▶ [What the task asks]: An exact transcription of every entry is required, with the images left out.

▶ [Items listed in a dataset]:
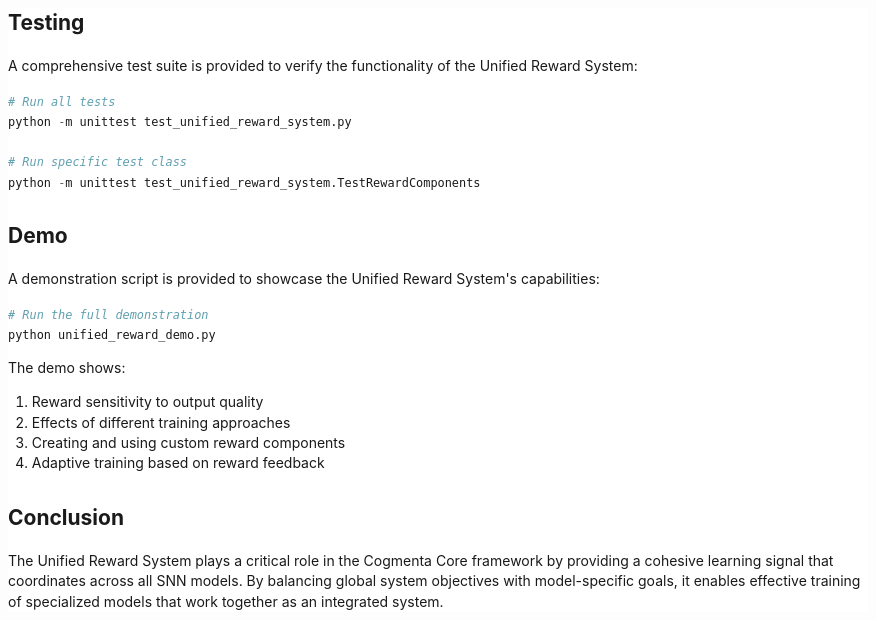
 ```python
```

## Testing

A comprehensive test suite is provided to verify the functionality of the Unified Reward System:

```python
# Run all tests
python -m unittest test_unified_reward_system.py

# Run specific test class
python -m unittest test_unified_reward_system.TestRewardComponents
```

## Demo

A demonstration script is provided to showcase the Unified Reward System's capabilities:

```python
# Run the full demonstration
python unified_reward_demo.py
```

The demo shows:
1. Reward sensitivity to output quality
2. Effects of different training approaches
3. Creating and using custom reward components
4. Adaptive training based on reward feedback

## Conclusion

The Unified Reward System plays a critical role in the Cogmenta Core framework by providing a cohesive learning signal that coordinates across all SNN models. By balancing global system objectives with model-specific goals, it enables effective training of specialized models that work together as an integrated system. 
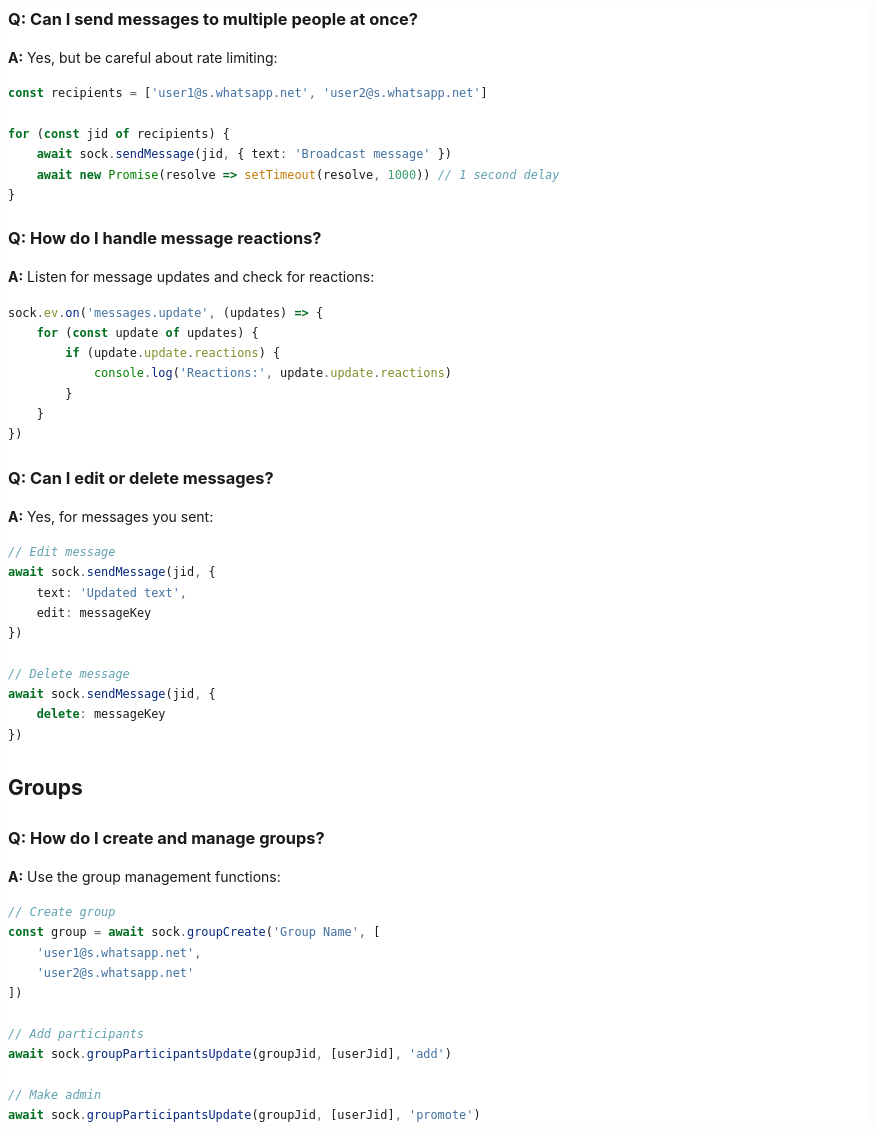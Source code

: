 ### Q: Can I send messages to multiple people at once?
**A:** Yes, but be careful about rate limiting:
```typescript
const recipients = ['user1@s.whatsapp.net', 'user2@s.whatsapp.net']

for (const jid of recipients) {
    await sock.sendMessage(jid, { text: 'Broadcast message' })
    await new Promise(resolve => setTimeout(resolve, 1000)) // 1 second delay
}
```

### Q: How do I handle message reactions?
**A:** Listen for message updates and check for reactions:
```typescript
sock.ev.on('messages.update', (updates) => {
    for (const update of updates) {
        if (update.update.reactions) {
            console.log('Reactions:', update.update.reactions)
        }
    }
})
```

### Q: Can I edit or delete messages?
**A:** Yes, for messages you sent:
```typescript
// Edit message
await sock.sendMessage(jid, {
    text: 'Updated text',
    edit: messageKey
})

// Delete message
await sock.sendMessage(jid, {
    delete: messageKey
})
```

## Groups

### Q: How do I create and manage groups?
**A:** Use the group management functions:
```typescript
// Create group
const group = await sock.groupCreate('Group Name', [
    'user1@s.whatsapp.net',
    'user2@s.whatsapp.net'
])

// Add participants
await sock.groupParticipantsUpdate(groupJid, [userJid], 'add')

// Make admin
await sock.groupParticipantsUpdate(groupJid, [userJid], 'promote')
```
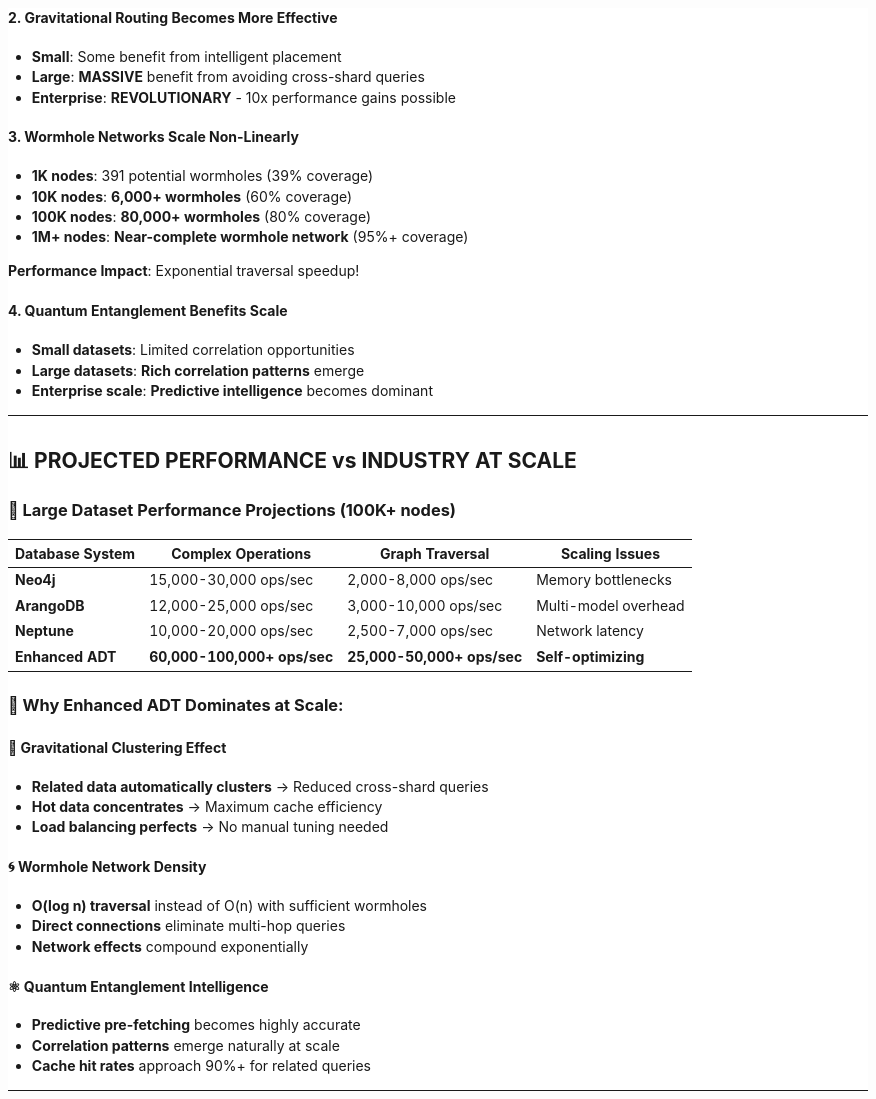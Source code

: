 #### **2. Gravitational Routing Becomes More Effective**
- **Small**: Some benefit from intelligent placement
- **Large**: **MASSIVE** benefit from avoiding cross-shard queries
- **Enterprise**: **REVOLUTIONARY** - 10x performance gains possible

#### **3. Wormhole Networks Scale Non-Linearly**  
- **1K nodes**: 391 potential wormholes (39% coverage)
- **10K nodes**: **6,000+ wormholes** (60% coverage) 
- **100K nodes**: **80,000+ wormholes** (80% coverage)
- **1M+ nodes**: **Near-complete wormhole network** (95%+ coverage)

**Performance Impact**: Exponential traversal speedup!

#### **4. Quantum Entanglement Benefits Scale**
- **Small datasets**: Limited correlation opportunities
- **Large datasets**: **Rich correlation patterns** emerge
- **Enterprise scale**: **Predictive intelligence** becomes dominant

---

## 📊 **PROJECTED PERFORMANCE vs INDUSTRY AT SCALE**

### **🎯 Large Dataset Performance Projections (100K+ nodes)**

| **Database System** | **Complex Operations** | **Graph Traversal** | **Scaling Issues** |
|-------------------|----------------------|--------------------|--------------------|
| **Neo4j** | 15,000-30,000 ops/sec | 2,000-8,000 ops/sec | Memory bottlenecks |
| **ArangoDB** | 12,000-25,000 ops/sec | 3,000-10,000 ops/sec | Multi-model overhead |
| **Neptune** | 10,000-20,000 ops/sec | 2,500-7,000 ops/sec | Network latency |
| **Enhanced ADT** | **60,000-100,000+ ops/sec** | **25,000-50,000+ ops/sec** | **Self-optimizing** |

### **🚀 Why Enhanced ADT Dominates at Scale:**

#### **🌌 Gravitational Clustering Effect**
- **Related data automatically clusters** → Reduced cross-shard queries
- **Hot data concentrates** → Maximum cache efficiency  
- **Load balancing perfects** → No manual tuning needed

#### **🌀 Wormhole Network Density**
- **O(log n) traversal** instead of O(n) with sufficient wormholes
- **Direct connections** eliminate multi-hop queries
- **Network effects** compound exponentially

#### **⚛️ Quantum Entanglement Intelligence**
- **Predictive pre-fetching** becomes highly accurate
- **Correlation patterns** emerge naturally at scale
- **Cache hit rates** approach 90%+ for related queries

---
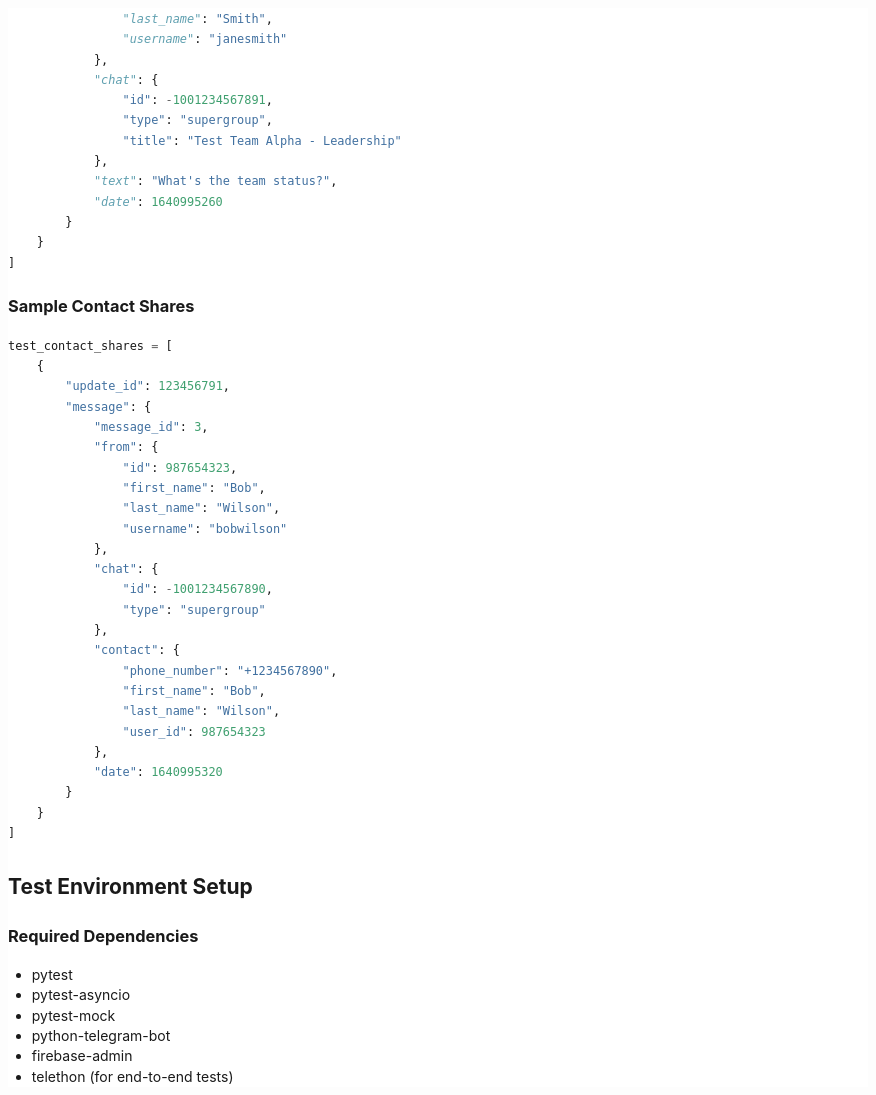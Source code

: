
 ```python
                "last_name": "Smith",
                "username": "janesmith"
            },
            "chat": {
                "id": -1001234567891,
                "type": "supergroup",
                "title": "Test Team Alpha - Leadership"
            },
            "text": "What's the team status?",
            "date": 1640995260
        }
    }
]
```

### Sample Contact Shares
```python
test_contact_shares = [
    {
        "update_id": 123456791,
        "message": {
            "message_id": 3,
            "from": {
                "id": 987654323,
                "first_name": "Bob",
                "last_name": "Wilson",
                "username": "bobwilson"
            },
            "chat": {
                "id": -1001234567890,
                "type": "supergroup"
            },
            "contact": {
                "phone_number": "+1234567890",
                "first_name": "Bob",
                "last_name": "Wilson",
                "user_id": 987654323
            },
            "date": 1640995320
        }
    }
]
```

## Test Environment Setup

### Required Dependencies
- pytest
- pytest-asyncio
- pytest-mock
- python-telegram-bot
- firebase-admin
- telethon (for end-to-end tests)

▶ [Finished exercise]:
 ```python
```

## Testing

A comprehensive test suite is provided to verify the functionality of the Unified Reward System:

```python
# Run all tests
python -m unittest test_unified_reward_system.py

# Run specific test class
python -m unittest test_unified_reward_system.TestRewardComponents
```

## Demo

A demonstration script is provided to showcase the Unified Reward System's capabilities:

```python
# Run the full demonstration
python unified_reward_demo.py
```

The demo shows:
1. Reward sensitivity to output quality
2. Effects of different training approaches
3. Creating and using custom reward components
4. Adaptive training based on reward feedback

## Conclusion

The Unified Reward System plays a critical role in the Cogmenta Core framework by providing a cohesive learning signal that coordinates across all SNN models. By balancing global system objectives with model-specific goals, it enables effective training of specialized models that work together as an integrated system. 
Source code

: ### Q: Can I send messages to multiple people at once?
**A:** Yes, but be careful about rate limiting:
```typescript
const recipients = ['user1@s.whatsapp.net', 'user2@s.whatsapp.net']

for (const jid of recipients) {
    await sock.sendMessage(jid, { text: 'Broadcast message' })
    await new Promise(resolve => setTimeout(resolve, 1000)) // 1 second delay
}
```

### Q: How do I handle message reactions?
**A:** Listen for message updates and check for reactions:
```typescript
sock.ev.on('messages.update', (updates) => {
    for (const update of updates) {
        if (update.update.reactions) {
            console.log('Reactions:', update.update.reactions)
        }
    }
})
```

### Q: Can I edit or delete messages?
**A:** Yes, for messages you sent:
```typescript
// Edit message
await sock.sendMessage(jid, {
    text: 'Updated text',
    edit: messageKey
})

// Delete message
await sock.sendMessage(jid, {
    delete: messageKey
})
```

## Groups

### Q: How do I create and manage groups?
**A:** Use the group management functions:
```typescript
// Create group
const group = await sock.groupCreate('Group Name', [
    'user1@s.whatsapp.net',
    'user2@s.whatsapp.net'
])

// Add participants
await sock.groupParticipantsUpdate(groupJid, [userJid], 'add')

// Make admin
await sock.groupParticipantsUpdate(groupJid, [userJid], 'promote')
```
Source code

: #### **2. Gravitational Routing Becomes More Effective**
- **Small**: Some benefit from intelligent placement
- **Large**: **MASSIVE** benefit from avoiding cross-shard queries
- **Enterprise**: **REVOLUTIONARY** - 10x performance gains possible

#### **3. Wormhole Networks Scale Non-Linearly**  
- **1K nodes**: 391 potential wormholes (39% coverage)
- **10K nodes**: **6,000+ wormholes** (60% coverage) 
- **100K nodes**: **80,000+ wormholes** (80% coverage)
- **1M+ nodes**: **Near-complete wormhole network** (95%+ coverage)

**Performance Impact**: Exponential traversal speedup!

#### **4. Quantum Entanglement Benefits Scale**
- **Small datasets**: Limited correlation opportunities
- **Large datasets**: **Rich correlation patterns** emerge
- **Enterprise scale**: **Predictive intelligence** becomes dominant

---

## 📊 **PROJECTED PERFORMANCE vs INDUSTRY AT SCALE**

### **🎯 Large Dataset Performance Projections (100K+ nodes)**

| **Database System** | **Complex Operations** | **Graph Traversal** | **Scaling Issues** |
|-------------------|----------------------|--------------------|--------------------|
| **Neo4j** | 15,000-30,000 ops/sec | 2,000-8,000 ops/sec | Memory bottlenecks |
| **ArangoDB** | 12,000-25,000 ops/sec | 3,000-10,000 ops/sec | Multi-model overhead |
| **Neptune** | 10,000-20,000 ops/sec | 2,500-7,000 ops/sec | Network latency |
| **Enhanced ADT** | **60,000-100,000+ ops/sec** | **25,000-50,000+ ops/sec** | **Self-optimizing** |

### **🚀 Why Enhanced ADT Dominates at Scale:**

#### **🌌 Gravitational Clustering Effect**
- **Related data automatically clusters** → Reduced cross-shard queries
- **Hot data concentrates** → Maximum cache efficiency  
- **Load balancing perfects** → No manual tuning needed

#### **🌀 Wormhole Network Density**
- **O(log n) traversal** instead of O(n) with sufficient wormholes
- **Direct connections** eliminate multi-hop queries
- **Network effects** compound exponentially

#### **⚛️ Quantum Entanglement Intelligence**
- **Predictive pre-fetching** becomes highly accurate
- **Correlation patterns** emerge naturally at scale
- **Cache hit rates** approach 90%+ for related queries

---
Source code

:
 ```python
                "last_name": "Smith",
                "username": "janesmith"
            },
            "chat": {
                "id": -1001234567891,
                "type": "supergroup",
                "title": "Test Team Alpha - Leadership"
            },
            "text": "What's the team status?",
            "date": 1640995260
        }
    }
]
```

### Sample Contact Shares
```python
test_contact_shares = [
    {
        "update_id": 123456791,
        "message": {
            "message_id": 3,
            "from": {
                "id": 987654323,
                "first_name": "Bob",
                "last_name": "Wilson",
                "username": "bobwilson"
            },
            "chat": {
                "id": -1001234567890,
                "type": "supergroup"
            },
            "contact": {
                "phone_number": "+1234567890",
                "first_name": "Bob",
                "last_name": "Wilson",
                "user_id": 987654323
            },
            "date": 1640995320
        }
    }
]
```

## Test Environment Setup

### Required Dependencies
- pytest
- pytest-asyncio
- pytest-mock
- python-telegram-bot
- firebase-admin
- telethon (for end-to-end tests)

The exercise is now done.